## [Task]
Please print the entries below exactly, from the line with "multiple named resources</span></span>" through the line with "a five-day week.</span></span>", including both of those lines and leaving out all others.

== Segment start ==

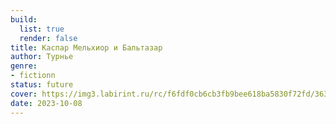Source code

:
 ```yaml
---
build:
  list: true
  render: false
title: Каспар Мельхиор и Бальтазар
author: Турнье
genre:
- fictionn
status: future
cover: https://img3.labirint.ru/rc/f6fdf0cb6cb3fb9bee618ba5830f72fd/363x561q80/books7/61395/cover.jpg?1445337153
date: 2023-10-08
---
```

== Segment end ==
== Segment start ==

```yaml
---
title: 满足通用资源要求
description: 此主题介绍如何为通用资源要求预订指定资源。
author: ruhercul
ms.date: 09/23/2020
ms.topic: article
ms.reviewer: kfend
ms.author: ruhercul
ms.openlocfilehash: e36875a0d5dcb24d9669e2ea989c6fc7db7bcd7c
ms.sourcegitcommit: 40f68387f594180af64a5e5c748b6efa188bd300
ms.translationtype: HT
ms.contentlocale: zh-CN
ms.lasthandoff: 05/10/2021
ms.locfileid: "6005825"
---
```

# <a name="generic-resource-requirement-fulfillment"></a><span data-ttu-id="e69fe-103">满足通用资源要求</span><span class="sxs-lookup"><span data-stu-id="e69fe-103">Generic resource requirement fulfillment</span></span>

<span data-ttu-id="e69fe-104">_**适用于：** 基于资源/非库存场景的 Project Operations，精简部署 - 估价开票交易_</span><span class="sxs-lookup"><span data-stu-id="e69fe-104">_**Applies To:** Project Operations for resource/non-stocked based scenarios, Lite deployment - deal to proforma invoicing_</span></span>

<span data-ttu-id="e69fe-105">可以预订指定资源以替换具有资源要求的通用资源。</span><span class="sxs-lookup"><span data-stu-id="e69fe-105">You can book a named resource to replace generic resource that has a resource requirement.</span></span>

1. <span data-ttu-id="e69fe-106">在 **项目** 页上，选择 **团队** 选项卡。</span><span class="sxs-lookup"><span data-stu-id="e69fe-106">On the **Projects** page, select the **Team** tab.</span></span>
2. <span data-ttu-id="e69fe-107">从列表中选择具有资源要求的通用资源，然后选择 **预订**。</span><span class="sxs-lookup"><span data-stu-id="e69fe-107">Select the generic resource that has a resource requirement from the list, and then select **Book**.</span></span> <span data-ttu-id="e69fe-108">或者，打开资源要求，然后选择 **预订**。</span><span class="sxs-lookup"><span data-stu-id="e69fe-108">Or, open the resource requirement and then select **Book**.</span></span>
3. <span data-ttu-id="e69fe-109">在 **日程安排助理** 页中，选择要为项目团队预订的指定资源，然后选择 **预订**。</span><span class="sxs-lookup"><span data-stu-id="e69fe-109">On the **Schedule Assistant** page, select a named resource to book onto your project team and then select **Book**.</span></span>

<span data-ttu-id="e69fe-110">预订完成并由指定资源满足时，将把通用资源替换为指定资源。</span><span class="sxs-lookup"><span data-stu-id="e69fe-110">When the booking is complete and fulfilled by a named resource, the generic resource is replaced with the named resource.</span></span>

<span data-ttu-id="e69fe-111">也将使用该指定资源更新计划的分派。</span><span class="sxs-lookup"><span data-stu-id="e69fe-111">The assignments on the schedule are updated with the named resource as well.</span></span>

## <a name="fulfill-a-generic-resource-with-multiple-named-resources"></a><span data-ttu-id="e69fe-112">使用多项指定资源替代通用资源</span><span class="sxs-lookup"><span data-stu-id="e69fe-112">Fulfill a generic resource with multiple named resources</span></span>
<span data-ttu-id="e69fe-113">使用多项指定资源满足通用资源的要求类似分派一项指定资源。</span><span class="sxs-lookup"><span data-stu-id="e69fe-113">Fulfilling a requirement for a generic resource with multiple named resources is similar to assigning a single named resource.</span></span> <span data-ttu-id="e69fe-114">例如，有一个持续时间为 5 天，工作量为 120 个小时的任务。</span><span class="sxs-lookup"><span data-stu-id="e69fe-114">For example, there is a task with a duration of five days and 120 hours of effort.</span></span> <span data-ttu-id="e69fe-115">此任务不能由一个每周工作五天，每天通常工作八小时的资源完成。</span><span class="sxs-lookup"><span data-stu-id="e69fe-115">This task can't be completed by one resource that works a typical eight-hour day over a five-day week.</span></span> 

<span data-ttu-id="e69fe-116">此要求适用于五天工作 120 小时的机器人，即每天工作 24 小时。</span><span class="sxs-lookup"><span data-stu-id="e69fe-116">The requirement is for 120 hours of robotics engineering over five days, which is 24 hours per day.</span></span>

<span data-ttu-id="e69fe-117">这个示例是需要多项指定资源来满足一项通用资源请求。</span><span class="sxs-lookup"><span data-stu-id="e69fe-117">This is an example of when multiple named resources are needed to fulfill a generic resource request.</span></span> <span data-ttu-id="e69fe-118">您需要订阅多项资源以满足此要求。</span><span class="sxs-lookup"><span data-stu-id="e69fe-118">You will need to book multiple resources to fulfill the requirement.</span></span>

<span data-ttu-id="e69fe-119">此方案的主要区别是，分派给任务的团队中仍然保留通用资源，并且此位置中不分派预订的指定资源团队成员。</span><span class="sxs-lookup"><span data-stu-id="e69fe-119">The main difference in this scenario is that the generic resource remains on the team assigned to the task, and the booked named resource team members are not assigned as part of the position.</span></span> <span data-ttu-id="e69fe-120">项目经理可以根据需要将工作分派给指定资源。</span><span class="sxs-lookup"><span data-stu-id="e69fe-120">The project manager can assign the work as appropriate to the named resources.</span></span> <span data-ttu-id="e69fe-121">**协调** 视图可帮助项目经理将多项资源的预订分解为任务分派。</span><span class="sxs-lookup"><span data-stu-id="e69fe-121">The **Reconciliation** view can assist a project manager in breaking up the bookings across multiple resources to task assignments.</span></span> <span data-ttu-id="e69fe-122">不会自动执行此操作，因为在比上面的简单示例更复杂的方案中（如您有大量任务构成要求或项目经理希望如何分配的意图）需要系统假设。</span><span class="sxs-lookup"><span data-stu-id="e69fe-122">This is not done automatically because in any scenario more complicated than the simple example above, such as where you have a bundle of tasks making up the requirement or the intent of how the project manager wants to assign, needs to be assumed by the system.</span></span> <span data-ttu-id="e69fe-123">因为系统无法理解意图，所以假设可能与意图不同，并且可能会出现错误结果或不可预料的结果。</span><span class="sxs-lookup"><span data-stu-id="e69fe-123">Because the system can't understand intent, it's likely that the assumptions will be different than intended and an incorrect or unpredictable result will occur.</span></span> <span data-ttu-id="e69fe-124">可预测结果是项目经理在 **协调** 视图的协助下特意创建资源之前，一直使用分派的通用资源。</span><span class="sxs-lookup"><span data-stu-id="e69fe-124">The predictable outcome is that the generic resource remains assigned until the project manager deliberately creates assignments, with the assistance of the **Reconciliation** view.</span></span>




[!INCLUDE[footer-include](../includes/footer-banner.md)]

== Segment end ==

## [Solution for this problem]
## <a name="fulfill-a-generic-resource-with-multiple-named-resources"></a><span data-ttu-id="e69fe-112">使用多项指定资源替代通用资源</span><span class="sxs-lookup"><span data-stu-id="e69fe-112">Fulfill a generic resource with multiple named resources</span></span>
<span data-ttu-id="e69fe-113">使用多项指定资源满足通用资源的要求类似分派一项指定资源。</span><span class="sxs-lookup"><span data-stu-id="e69fe-113">Fulfilling a requirement for a generic resource with multiple named resources is similar to assigning a single named resource.</span></span> <span data-ttu-id="e69fe-114">例如，有一个持续时间为 5 天，工作量为 120 个小时的任务。</span><span class="sxs-lookup"><span data-stu-id="e69fe-114">For example, there is a task with a duration of five days and 120 hours of effort.</span></span> <span data-ttu-id="e69fe-115">此任务不能由一个每周工作五天，每天通常工作八小时的资源完成。</span><span class="sxs-lookup"><span data-stu-id="e69fe-115">This task can't be completed by one resource that works a typical eight-hour day over a five-day week.</span></span> 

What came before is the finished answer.